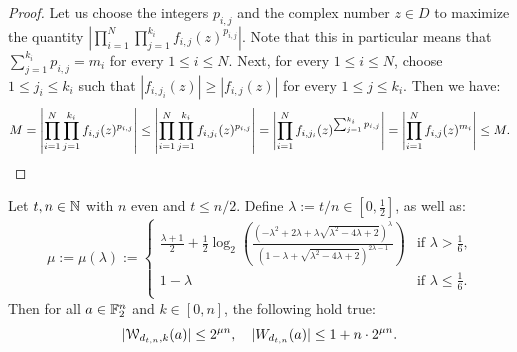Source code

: \documentclass[11pt]{llncs}
\begin{document}
\begin{proof}
    Let us choose the integers $p_{i,j}$ and the complex number $z\in D$ to maximize the quantity $\left|\prod_{i=1}^N\prod_{j=1}^{k_i}f_{i,j}(z)^{p_{i,j}}\right|$. Note that this in particular means that $\sum_{j=1}^{k_i}p_{i,j}=m_i$ for every $1\leq i\leq N$. Next, for every $1\leq i\leq N$, choose $1\leq j_i\leq k_i$ such that $|f_{i,j_i}(z)|\geq|f_{i,j}(z)|$ for every $1\leq j\leq k_i$. Then we have:
    \[
        M=\left|\prod_{i=1}^N\prod_{j=1}^{k_i}f_{i,j}(z)^{p_{i,j}}\right|\leq\left|\prod_{i=1}^N\prod_{j=1}^{k_i}f_{i,j_i}(z)^{p_{i,j}}\right|=\left|\prod_{i=1}^Nf_{i,j_i}(z)^{\sum_{j=1}^{k_i}p_{i,j}}\right|=\left|\prod_{i=1}^Nf_{i,j}(z)^{m_i}\right|\leq M.\qedhere
    \]
\end{proof}

\begin{theorem}\label{theorem:bound_D_nka_generalized}
    Let $t, n\in \mathbb{N}$ with $n$ even and $t\le n/2$. Define $\lambda:=t/n\in\left[0,\frac 12\right]$, as well as:
    \[
        \mu:=\mu(\lambda):=
        \begin{cases}
            \frac{\lambda+1}{2}+\frac12\log_2\left(\frac{\left(-\lambda^2+2\lambda+\lambda\sqrt{\lambda^2-4\lambda+2}\right)^\lambda}{\left(1-\lambda+\sqrt{\lambda^2-4\lambda+2}\right)^{2\lambda-1}}\right)&\text{if $\lambda>\frac 16$,}\\
            1-\lambda&\text{if $\lambda\leq\frac 16$.}\\
        \end{cases}
    \]
    Then for all $a\in\mathbb{F}_2^n$ and $k\in[0,n]$, the following hold true:
    \[
        |\mathcal{W}_{d_{t,n},k}(a)|\leq 2^{\mu n},\quad |W_{d_{t,n}}(a)|\leq 1+n\cdot 2^{\mu n}.
    \]
\end{theorem}
\end{document}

- - - - - - -

What the task asks -
Wherever the string "mathbb" appears in a line of the records, copy that line.

The completed task -
    Let $t, n\in \mathbb{N}$ with $n$ even and $t\le n/2$. Define $\lambda:=t/n\in\left[0,\frac 12\right]$, as well as:
    Then for all $a\in\mathbb{F}_2^n$ and $k\in[0,n]$, the following hold true:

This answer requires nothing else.